══ RECORD EXTRACTS
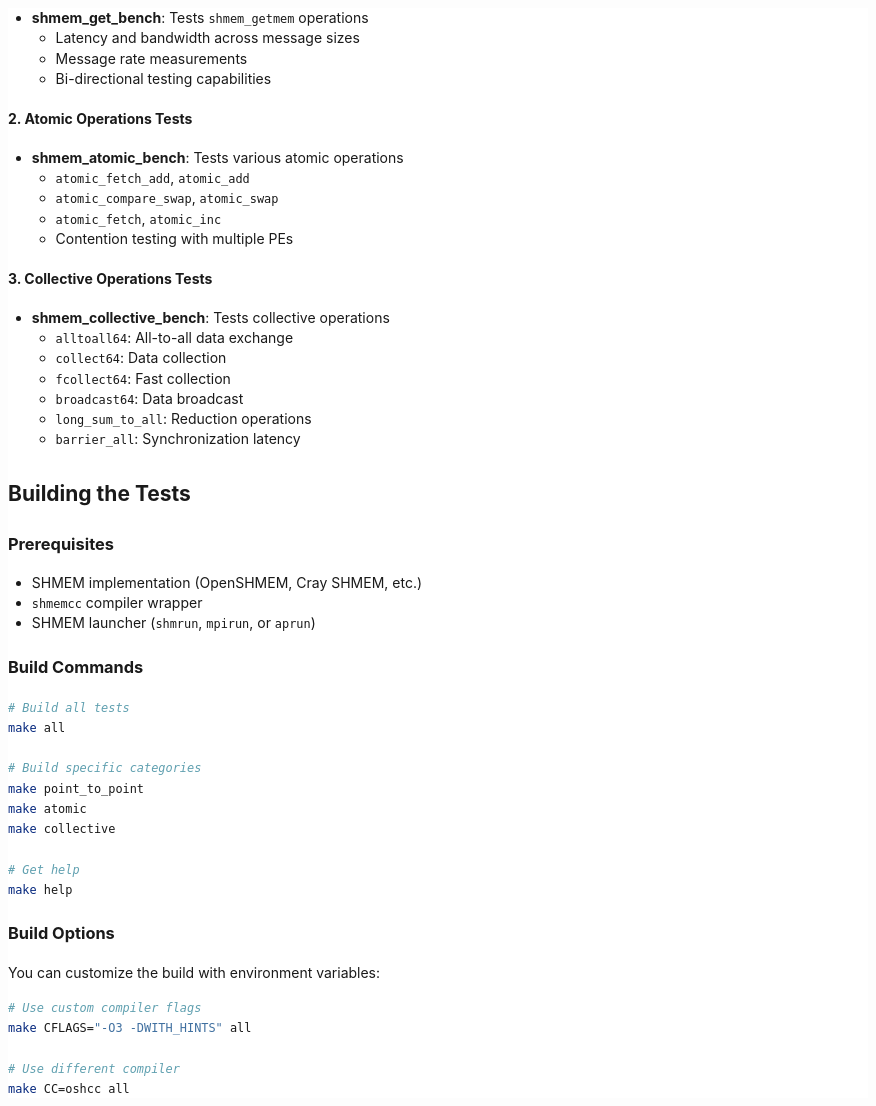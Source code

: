 - **shmem_get_bench**: Tests `shmem_getmem` operations
  - Latency and bandwidth across message sizes
  - Message rate measurements
  - Bi-directional testing capabilities

#### 2. Atomic Operations Tests
- **shmem_atomic_bench**: Tests various atomic operations
  - `atomic_fetch_add`, `atomic_add`
  - `atomic_compare_swap`, `atomic_swap`
  - `atomic_fetch`, `atomic_inc`
  - Contention testing with multiple PEs

#### 3. Collective Operations Tests
- **shmem_collective_bench**: Tests collective operations
  - `alltoall64`: All-to-all data exchange
  - `collect64`: Data collection
  - `fcollect64`: Fast collection
  - `broadcast64`: Data broadcast
  - `long_sum_to_all`: Reduction operations
  - `barrier_all`: Synchronization latency

## Building the Tests

### Prerequisites
- SHMEM implementation (OpenSHMEM, Cray SHMEM, etc.)
- `shmemcc` compiler wrapper
- SHMEM launcher (`shmrun`, `mpirun`, or `aprun`)

### Build Commands
```bash
# Build all tests
make all

# Build specific categories
make point_to_point
make atomic
make collective

# Get help
make help
```

### Build Options
You can customize the build with environment variables:
```bash
# Use custom compiler flags
make CFLAGS="-O3 -DWITH_HINTS" all

# Use different compiler
make CC=oshcc all
```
════
YOUR GOAL ▸
Above are the records; copy every line in them that holds the word "make".

SOLUTION TO THIS TASK ▸
make all
make point_to_point
make atomic
make collective
make help
make CFLAGS="-O3 -DWITH_HINTS" all
make CC=oshcc all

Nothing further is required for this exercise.